Теперь воспользуемся этой аналогией. После того как мы
ознакомились с нынешней позицией Т.Куна, мне представляется, что он,
по сравнению со своей исходной дихотомией “нормальное —
революционное”, пошел в том же направлении, в каком шел Агассиз от
исходной теории Кювье. Вначале было важным и существенным настаивать
на том, что развитие научных идей иногда связано со столь
значительными изменениями, что это приводит к глубоким концептуальным
несоответствиям между идеями, которым привержены различные поколения
ученых. Никакая теория научного роста и развития не будет адекватной,
если она не признает такие интеллектуальные скачки и не отдает им
должного. В ранних разработках Куна (в лекции 1961 г. и в книге 1962
г.) этим “революционным” скачкам приписывалось абсолютное значение.

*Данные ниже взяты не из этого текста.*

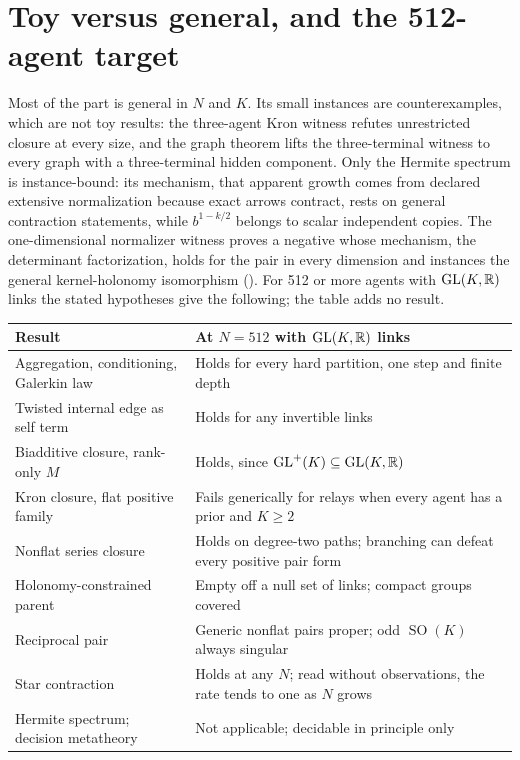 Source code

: \section{Toy versus general, and the 512-agent target}
\label{comp:sg2-toy}

Most of the part is general in \(N\) and \(K\). Its small instances are counterexamples, which are not toy results: the
three-agent Kron witness refutes unrestricted closure at every size, and the graph theorem lifts the three-terminal
witness to every graph with a three-terminal hidden component. Only the Hermite spectrum is instance-bound: its
mechanism, that apparent growth comes from declared extensive normalization because exact arrows contract, rests on
general contraction statements, while \(b^{1-k/2}\) belongs to scalar independent copies. The one-dimensional
normalizer witness proves a negative whose mechanism, the determinant factorization, holds for the pair in every
dimension and instances the general kernel-holonomy isomorphism (). For 512 or more agents
with \(\GL(K,\R)\) links the stated hypotheses give the following; the table adds no result.

{\small\renewcommand{\arraystretch}{1.15}
\begin{longtable}{@{}>{\raggedright\arraybackslash}p{}>{\raggedright\arraybackslash}p{}@{}}
\toprule
\textbf{Result} & \textbf{At \(N=512\) with \(\GL(K,\R)\) links}\\
\midrule\endhead
\bottomrule\endfoot
Aggregation, conditioning, Galerkin law & Holds for every hard partition, one step and finite depth\\
Twisted internal edge as self term & Holds for any invertible links\\
Biadditive closure, rank-only \(M\) & Holds, since \(\GL^+(K)\subseteq\GL(K,\R)\)\\
Kron closure, flat positive family & Fails generically for relays when every agent has a prior and \(K\geq2\)\\
Nonflat series closure & Holds on degree-two paths; branching can defeat every positive pair form\\
Holonomy-constrained parent & Empty off a null set of links; compact groups covered\\
Reciprocal pair & Generic nonflat pairs proper; odd \(\operatorname{SO}(K)\) always singular\\
Star contraction & Holds at any \(N\); read without observations, the rate tends to one as \(N\) grows\\
Hermite spectrum; decision metatheory & Not applicable; decidable in principle only\\
\end{longtable}}

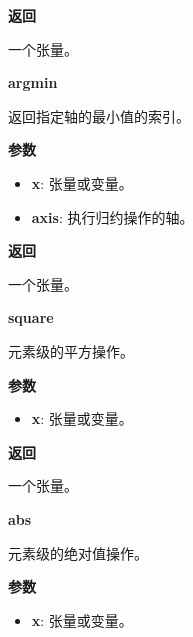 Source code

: \textbf{返回}

一个张量。


\textbf{argmin}\label{argmin}

\begin{Shaded}
\begin{Highlighting}[]
\OperatorTok{=-}\NormalTok{)}
\end{Highlighting}
\end{Shaded}

返回指定轴的最小值的索引。

\textbf{参数}

\begin{itemize}
\tightlist
\item
  \textbf{x}: 张量或变量。
\item
  \textbf{axis}: 执行归约操作的轴。
\end{itemize}

\textbf{返回}

一个张量。


\textbf{square}\label{square}

\begin{Shaded}
\begin{Highlighting}[]
\end{Highlighting}
\end{Shaded}

元素级的平方操作。

\textbf{参数}

\begin{itemize}
\tightlist
\item
  \textbf{x}: 张量或变量。
\end{itemize}

\textbf{返回}

一个张量。


\textbf{abs}\label{abs}

\begin{Shaded}
\begin{Highlighting}[]
\end{Highlighting}
\end{Shaded}

元素级的绝对值操作。

\textbf{参数}

\begin{itemize}
\tightlist
\item
  \textbf{x}: 张量或变量。
\end{itemize}

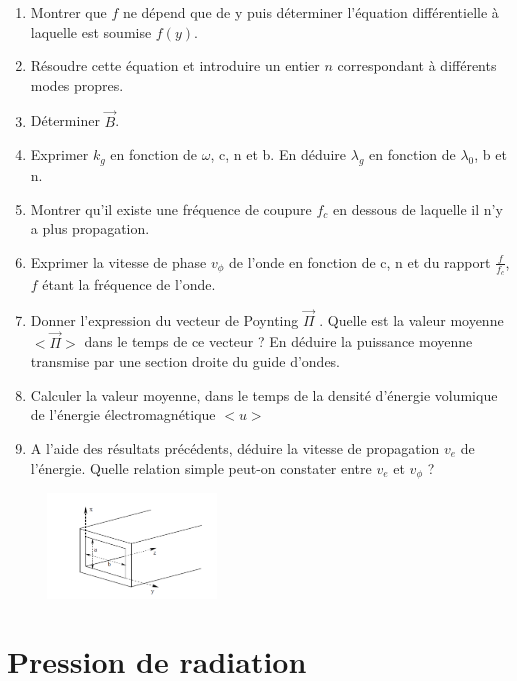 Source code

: \documentclass{article}
\begin{document}
\begin{enumerate}
    \item Montrer que $f$ ne dépend que de y puis déterminer l'équation différentielle à laquelle est soumise $f(y)$.
    \item Résoudre cette équation et introduire un entier $n$ correspondant à différents modes propres. 
    \item Déterminer $\vec{B}$.
    \item Exprimer $k_g$ en fonction de $\omega$, c, n et b. En déduire $\lambda_g$ en fonction de $\lambda_0$, b et n.
    \item Montrer qu’il existe une fréquence de coupure $f_c$ en dessous de laquelle il n’y a plus propagation.
    \item Exprimer la vitesse de phase $v_\phi$ de l’onde en fonction de c, n et du rapport $\frac{f}{f_c}$, $f$ étant la fréquence de l'onde.
    \item  Donner l’expression du vecteur de Poynting $\vec{\Pi}$ . Quelle est
    la valeur moyenne  $<\vec{\Pi}>$ dans le temps de ce vecteur ?
    En déduire la puissance moyenne transmise par une section droite du guide d’ondes.
    \item Calculer la valeur moyenne, dans le temps de la densité d’énergie volumique de l’énergie
    électromagnétique $<u>$
    \item A l’aide des résultats précédents, déduire la vitesse de propagation $v_e$ de l’énergie.
    Quelle relation simple peut-on constater entre $v_e $ et $v_\phi$ ? \\[2cm]
\end{enumerate}


\begin{figure}[h]
  \centering
  \includegraphics[width=0.4\textwidth]{schéma_guide_d'ondes.png}
  \label{fig:schéma_guide_'ondes}
\end{figure}


\section{Pression de radiation}
\end{document}
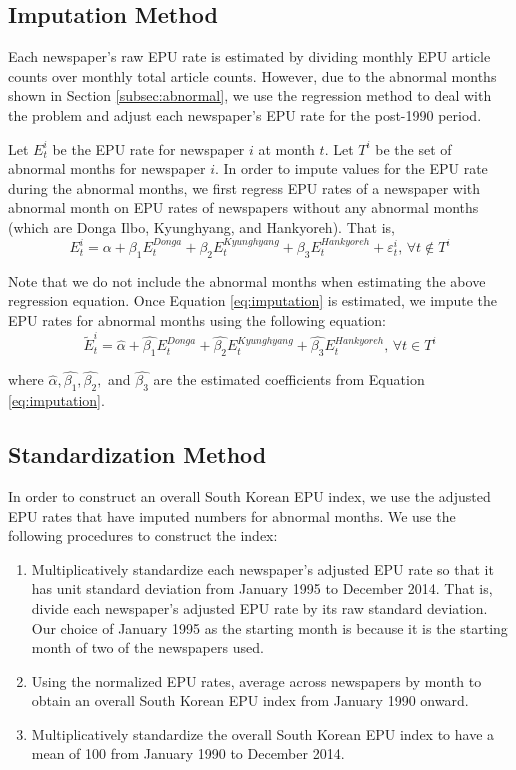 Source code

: \subsection{Imputation Method}

Each newspaper's raw EPU rate is estimated by dividing monthly EPU article counts over monthly total article counts. However, due to the abnormal months shown in Section \ref{subsec:abnormal}, we use the regression method to deal with the problem and adjust each newspaper's EPU rate for the post-1990 period. 

Let $E^i_t$ be the EPU rate for newspaper $i$ at month $t$. Let $T^{i}$ be the set of abnormal months for newspaper $i$. In order to impute values for the EPU rate during the abnormal months, we first regress EPU rates of a newspaper with abnormal month on EPU rates of newspapers without any abnormal months (which are Donga Ilbo, Kyunghyang, and Hankyoreh). That is,
\begin{equation} \label{eq:imputation}
E^i_t = \alpha + \beta_1 E^{Donga}_t + \beta_2 E^{Kyunghyang}_t + \beta_3 E^{Hankyoreh}_t + \varepsilon^i_t \text{, } \forall t \notin T^i
\end{equation} 

Note that we do not include the abnormal months when estimating the above regression equation. Once Equation \ref{eq:imputation} is estimated, we impute the EPU rates for abnormal months using the following equation:
\begin{equation}
\tilde{E}^i_t = \hat{\alpha} + \hat{\beta_1} E^{Donga}_t + \hat{\beta_2} E^{Kyunghyang}_t + \hat{\beta_3} E^{Hankyoreh}_t \text{, } \forall t \in T^i
\end{equation}

\noindent where $\hat{\alpha}, \hat{\beta_1}, \hat{\beta_2},$ and $\hat{\beta_3}$ are the estimated coefficients from Equation \ref{eq:imputation}. 

\subsection{Standardization Method}

In order to construct an overall South Korean EPU index, we use the adjusted EPU rates that have imputed numbers for abnormal months. We use the following procedures to construct the index:
\begin{enumerate}
\item Multiplicatively standardize each newspaper's adjusted EPU rate so that it has unit standard deviation from January 1995 to December 2014. That is, divide each newspaper's adjusted EPU rate by its raw standard deviation. Our choice of January 1995 as the starting month is because it is the starting month of two of the newspapers used. 
\item Using the normalized EPU rates, average across newspapers by month to obtain an overall South Korean EPU index from January 1990  onward. 
\item Multiplicatively standardize the overall South Korean EPU index to have a mean of 100 from January 1990  to December 2014.
\end{enumerate}


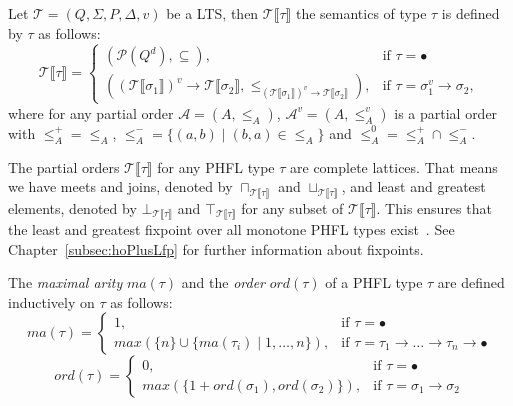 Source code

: \begin{definition}
    Let $\mathcal{T} = (Q, \Sigma, P, \Delta, v)$ be a LTS, then $\mathcal{T}\llbracket\tau\rrbracket$ the semantics
    of type $\tau$ is defined by $\tau$ as follows:
        \[\mathcal{T}\llbracket\tau\rrbracket=
        \begin{cases}
            (\mathcal{P}(Q^d), \subseteq),  & \text{if }\tau = \bullet\\
            ((\mathcal{T}\llbracket\sigma_1\rrbracket)^v \rightarrow \mathcal{T}\llbracket\sigma_2\rrbracket, \leq_{
            (\mathcal{T}\llbracket\sigma_1\rrbracket)^v \rightarrow \mathcal{T}\llbracket\sigma_2\rrbracket}), &
            \text{if }\tau = \sigma_1^v\rightarrow \sigma_2,
        \end{cases}\]
    where for any partial order $\mathcal{A} = (A, \leq_A)$, $\mathcal{A}^v = (A, \leq_A^v)$ is a partial order
    with $\leq_A^+ = \leq_A$, $\leq_A^- = \{(a, b) \mid (b, a) \in \leq_A\}$ and $\leq_A^0 = \leq_A^+ \cap \leq_A^-$.
\end{definition}

The partial orders $\mathcal{T}\llbracket\tau\rrbracket$ for any PHFL type $\tau$ are complete lattices. That means we
have meets and joins, denoted by $\sqcap_{\mathcal{T}\llbracket\tau\rrbracket}$ and
$\sqcup_{\mathcal{T}\llbracket\tau\rrbracket}$, and least and greatest elements, denoted by
$\bot_{\mathcal{T}\llbracket\tau\rrbracket}$ and $\top_{\mathcal{T}\llbracket\tau\rrbracket}$ for any subset of
$\mathcal{T}\llbracket\tau\rrbracket$. This ensures that the least and greatest fixpoint over all monotone PHFL types
exist~\cite{tarski1955lattice}. See Chapter~\ref{subsec:hoPlusLfp} for further information about fixpoints.

\begin{definition}
    The \emph{maximal arity} $ma(\tau)$ and the \emph{order} $ord(\tau)$ of a PHFL type $\tau$ are defined
    inductively on
    $\tau$ as follows:
\[ma(\tau)=
\begin{cases}
    1, & \text{if }\tau = \bullet\\
    max(\{n\} \cup \{ma(\tau_i)\mid1,\dots,n\}), &
    \text{if }\tau = \tau_1\rightarrow\dots\rightarrow\tau_n\rightarrow\bullet
\end{cases}\]
\[ord(\tau)=
\begin{cases}
    0, & \text{if }\tau = \bullet\\
    max(\{1 + ord(\sigma_1), ord(\sigma_2)\}), & \text{if }\tau = \sigma_1 \rightarrow \sigma_2
\end{cases}\]
\end{definition}

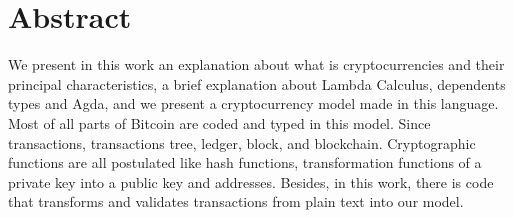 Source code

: \section{Abstract}

We present in this work an explanation about what is cryptocurrencies and their principal characteristics,
a brief explanation about Lambda Calculus, dependents types and Agda,
and we present a cryptocurrency model made in this language.
Most of all parts of Bitcoin are coded and typed in this model.
Since transactions, transactions tree, ledger, block, and blockchain.
Cryptographic functions are all postulated like hash functions,
transformation functions of a private key into a public key and addresses.
Besides, in this work, there is code that transforms and validates transactions
from plain text into our model.
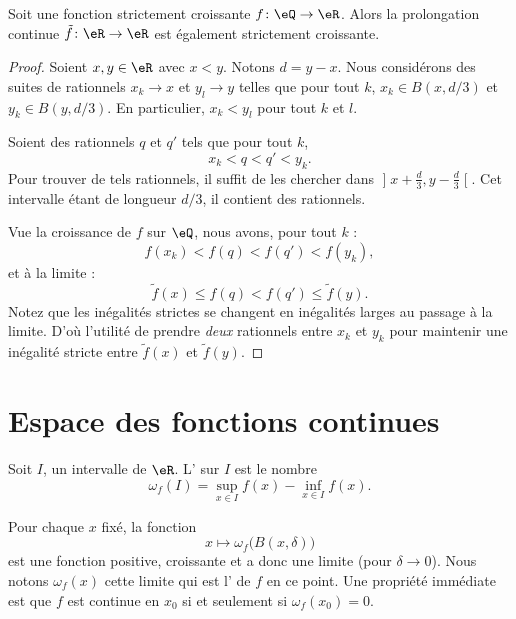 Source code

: \begin{proposition}      \label{PROPooTNIAooNAJDzL}
	Soit une fonction strictement croissante \( f\colon \eQ\to \eR\). Alors la prolongation continue \( \tilde f\colon \eR\to \eR\) est également strictement croissante.
\end{proposition}

\begin{proof}
	Soient \( x,y\in \eR\) avec \( x<y\). Notons \( d=y-x\). Nous considérons des suites de rationnels \( x_k\to x\) et \( y_l\to y\) telles que pour tout \( k\), \( x_k\in B(x,d/3)\) et \( y_k\in B(y,d/3)\). En particulier, \( x_k<y_l\) pour tout \( k\) et \( l\).

	Soient des rationnels \( q\) et \( q'\) tels que pour tout \( k\),
	\begin{equation}
		x_k<q<q'<y_k.
	\end{equation}
	Pour trouver de tels rationnels, il suffit de les chercher dans \( \mathopen] x+\frac{ d }{ 3 } , y-\frac{ d }{ 3 } \mathclose[\). Cet intervalle étant de longueur \( d/3\), il contient des rationnels.

	Vue la croissance de \( f\) sur \( \eQ\), nous avons, pour tout \( k\) :
	\begin{equation}
		f(x_k)<f(q)<f(q')<f(y_k),
	\end{equation}
	et à la limite :
	\begin{equation}
		\tilde f(x)\leq f(q)<f(q')\leq \tilde f(y).
	\end{equation}
	Notez que les inégalités strictes se changent en inégalités larges au passage à la limite. D'où l'utilité de prendre \emph{deux} rationnels entre \( x_k\) et \( y_k\) pour maintenir une inégalité stricte entre \(\tilde f(x)\) et \( \tilde f(y)\).
\end{proof}

\section{Espace des fonctions continues}

\begin{definition}
	Soit \( I\), un intervalle de \( \eR\). L' sur \( I\) est le nombre
	\begin{equation}
		\omega_f(I)=\sup_{x\in I}f(x)-\inf_{x\in I}f(x).
	\end{equation}
\end{definition}
Pour chaque \( x\) fixé, la fonction
\begin{equation}
	x\mapsto \omega_f\big( B(x,\delta) \big)
\end{equation}
est une fonction positive, croissante et a donc une limite (pour \( \delta\to 0\)). Nous notons \( \omega_f(x)\) cette limite qui est l' de \( f\) en ce point. Une propriété immédiate est que \( f\) est continue en \( x_0\) si et seulement si \( \omega_f(x_0)=0\).

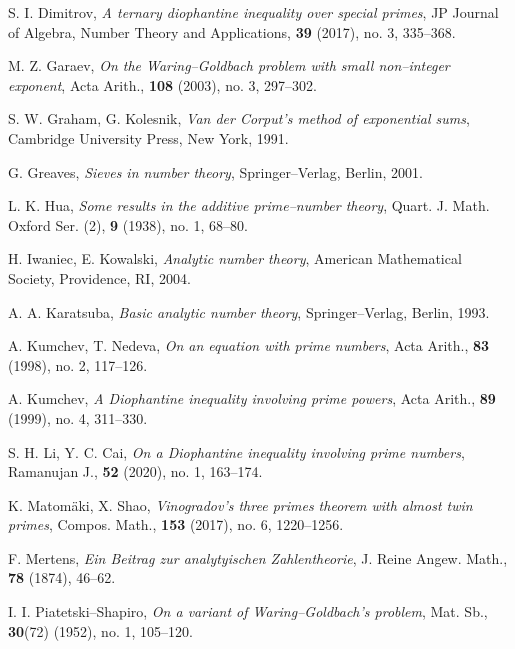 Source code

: \documentclass[a4paper,oneside,11pt]{article}%
\numberwithin{equation}{section}
\begin{document}
\begin{thebibliography}{99}
S. I. Dimitrov, \textit{A ternary diophantine inequality over special primes},
             JP Journal of Algebra, Number Theory and Applications, \textbf{39} (2017), no. 3, 335--368.

M. Z. Garaev, \textit{On the Waring--Goldbach problem with small non--integer exponent},
                                      Acta Arith., \textbf{108} (2003), no. 3, 297--302.

S. W. Graham, G. Kolesnik, \textit{Van der Corput's method of exponential sums},
                             Cambridge University Press, New York, 1991.

G. Greaves, \textit{Sieves in number theory}, Springer--Verlag, Berlin, 2001.


L. K. Hua, \textit{Some results in the additive prime--number theory},
                                    Quart. J. Math. Oxford Ser. (2), \textbf{9} (1938), no. 1, 68--80.

H. Iwaniec, E. Kowalski, \textit{Analytic number theory},
                                    American Mathematical Society, Providence, RI, 2004.

A. A. Karatsuba, \textit{Basic analytic number theory}, Springer--Verlag, Berlin, 1993.


A. Kumchev, T. Nedeva, \textit{On an equation with prime numbers},
                                Acta Arith., \textbf{83} (1998), no. 2, 117--126.

A. Kumchev, \textit{A Diophantine inequality involving prime powers},
                                Acta Arith., \textbf{89} (1999), no. 4, 311--330.

S. H. Li, Y. C. Cai, \textit{On a Diophantine inequality involving prime numbers},
                                Ramanujan J., \textbf{52} (2020), no. 1, 163--174.

K. Matom\"{a}ki, X. Shao, \textit{Vinogradov's three primes theorem with almost twin primes},
                                Compos. Math., \textbf{153} (2017), no. 6, 1220--1256.

F. Mertens, \textit{Ein Beitrag zur analytyischen Zahlentheorie},
                                     J. Reine Angew. Math., \textbf{78} (1874), 46--62.

I. I. Piatetski--Shapiro, \textit{On a variant of Waring--Goldbach's problem},
                                       Mat. Sb., \textbf{30}(72) (1952), no. 1, 105--120.


\end{thebibliography}
\end{document}
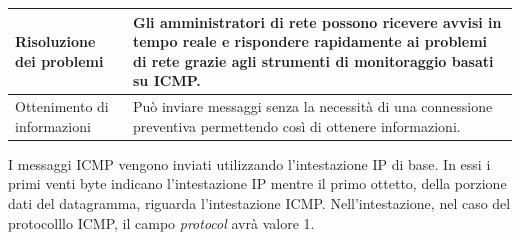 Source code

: \begin{center}
\begin{longtable}{|p{}|p{}|}
    \hline
    Risoluzione dei problemi & 
    Gli amministratori di rete possono ricevere avvisi in tempo reale e rispondere rapidamente ai problemi di rete grazie agli strumenti di monitoraggio basati su ICMP.
    \\
    \hline
    Ottenimento di informazioni & 
    Può inviare messaggi senza la necessità di una connessione preventiva permettendo così di ottenere informazioni. %
    \\
    \hline
\end{longtable} 
\end{center} 
I messaggi ICMP vengono inviati utilizzando l'intestazione IP di base. 
In essi i primi venti byte indicano l'intestazione IP mentre il primo ottetto, della porzione dati del datagramma, riguarda l'intestazione ICMP. 
Nell'intestazione, nel caso del protocolllo ICMP, il campo \textit{protocol} avrà valore 1. 
\vspace{3ex}\newline
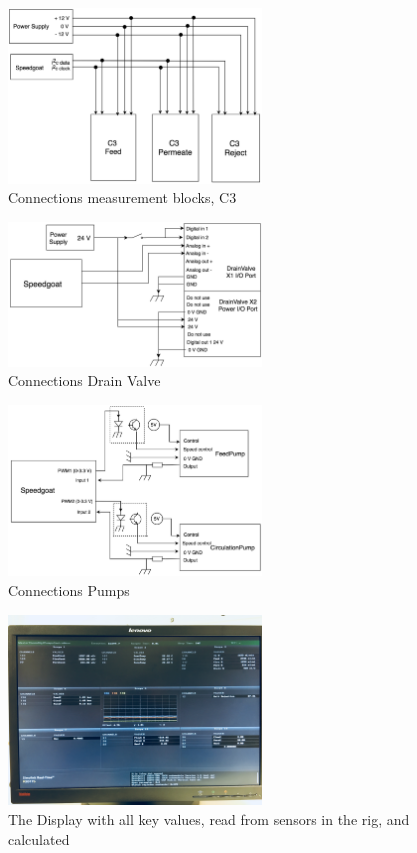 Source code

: \begin{figure}[h]
    \centering
    \includegraphics[width=0.6\textwidth]{C3Conn}
    \caption{Connections measurement blocks, C3}
    \label{fig:C3Conn}
\end{figure}
\begin{figure}[h]
    \centering
    \includegraphics[width=0.6\textwidth]{ValveConn}
    \caption{Connections Drain Valve}
    \label{fig:ValveConn}
\end{figure}
\begin{figure}[H]
    \centering
    \includegraphics[width=0.6\textwidth]{PumpConn}
    \caption{Connections Pumps}
    \label{fig:PumpConn}
\end{figure}
\begin{figure}[H]
    \centering
    \includegraphics[width=0.6\textwidth]{Display}
    \caption{The Display with all key values, read from sensors in the rig, and calculated}
    \label{fig:display}
\end{figure}
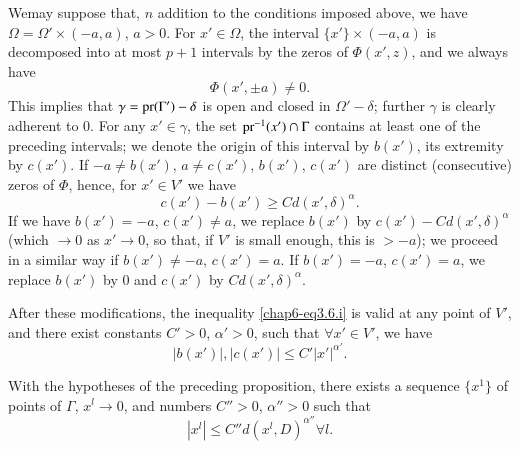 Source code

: We\pageoriginale may suppose that, $n$ addition to the conditions imposed above, we have $\Omega=\Omega'\times (-a,a)$, $a>0$. For $x'\in\Omega$, the interval $\{x'\}\times (-a,a)$ is decomposed into at most $p+1$ intervals by the zeros of $\Phi(x',z)$, and we always have
$$
\Phi (x',\pm a)\neq 0.
$$
This implies that $\gamma=\operatorname{pr}(\Gamma')-\delta$ is open and closed in $\Omega'-\delta$; further $\gamma$ is clearly adherent to $0$. For any $x'\in\gamma$, the set $\operatorname{pr}^{-1}(x')\cap \Gamma$ contains at least one of the preceding intervals; we denote the origin of this interval by $b(x')$, its extremity by $c(x')$. If $-a\neq b(x')$, $a\neq c(x')$, $b(x')$, $c(x')$ are distinct (consecutive) zeros of $\Phi$, hence, for $x'\in V'$ we have
\begin{equation*}
c(x')-b(x')\geq C d(x',\delta)^{\alpha}.\tag{3.6.i}\label{chap6-eq3.6.i}
\end{equation*}
If we have $b(x')=-a$, $c(x')\neq a$, we replace $b(x')$ by $c(x')-Cd(x',\delta)^{\alpha}$ (which $\to 0$ as $x'\to 0$, so that, if $V'$ is small enough, this is $>-a$); we proceed in a similar way if $b(x')\neq -a$, $c(x')=a$. If $b(x')=-a$, $c(x')=a$, we replace $b(x')$ by $0$ and $c(x')$ by $Cd(x',\delta)^{\alpha}$.

After these modifications, the inequality \eqref{chap6-eq3.6.i} is valid at any point of $V'$, and there exist constants $C'>0$, $\alpha'>0$, such that $\forall x'\in V'$, we have
\begin{equation*}
|b(x')|, |c(x')|\leq C'|x'|^{\alpha'}.\tag{3.6.ii}\label{chap6-eq3.6.ii}
\end{equation*}

\begin{lemma}\label{chap6-lem3.7}
With the hypotheses of the preceding proposition, there exists a sequence $\{x^{1}\}$ of points of $\Gamma$, $x^{l}\to 0$, and numbers $C''>0$, $\alpha''>0$ such that
$$
|x^{l}|\leq C'' d (x^{l},D)^{\alpha''}\forall l.
$$
\end{lemma}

Они описывались как ситуации, в которых с неизбежностью возникает
полное взаимонепонимание на теоретическом уровне между сторонниками
старой и новой системы научного мышления, например, между
приверженцами старой ньютоновской динамики и новой динамики Эйнштейна.
Такое непонимание изображалось как неизбежное, ибо когда речь шла об
организации опытов, между любыми двумя сторонниками этих различных
теорий не находилось ни общего языка, ни общей точки зрения, ни даже
общего гештальта. В итоге никто из них не мог даже объяснить свою
точку зрения своему оппоненту. “Научная революция” настолько разрушала
всяческие попытки коммуникации, что взаимонепонимание оказывалось
неизбежным. Однако такая формулировка содержала в себе преувеличение,
подобное тому, какое было связано ранее с термином “догма”,
употребленным Т.Куном. В конце концов, профессиональная карьера
большого числа физиков продолжалась с 1890 по 1930 годы, и эти люди
пережили замену ньютоновской системы мышления эйнштейновской. Если бы
полный разрыв научных коммуникаций, который Кун считает неизбежным
признаком научных революций, действительно имел место, то о нем
свидетельствовали бы документы, связанные с научно-исследовательской
практикой этого периода. Что же мы видим на самом деле? Даже если
концептуальные изменения были действительно так глубоки, как об этом
заявляет Кун, то во всяком случае физики, как это ни странно, об этом
не догадались. Напротив, многие из них post factum смогли объяснить,
почему они переменили свои взгляды и приняли релятивистскую концепцию.
“Почему” здесь означает “на каком основании”. Однако, если верить
Куну, такая перемена позиции могла произойти только путем “обращения”,
то есть когда человек внезапно заявляет: “Я не должен более видеть
природу так, как видел раньше...”, или, не приводя оснований,
описывает некоторые “причины” изменений своих убеждений: “Эйнштейн
смог меня убедить”, или “я обнаружил, что во мне что-то изменилось, не
знаю почему...”, или “так было нужно по ходу дела...”.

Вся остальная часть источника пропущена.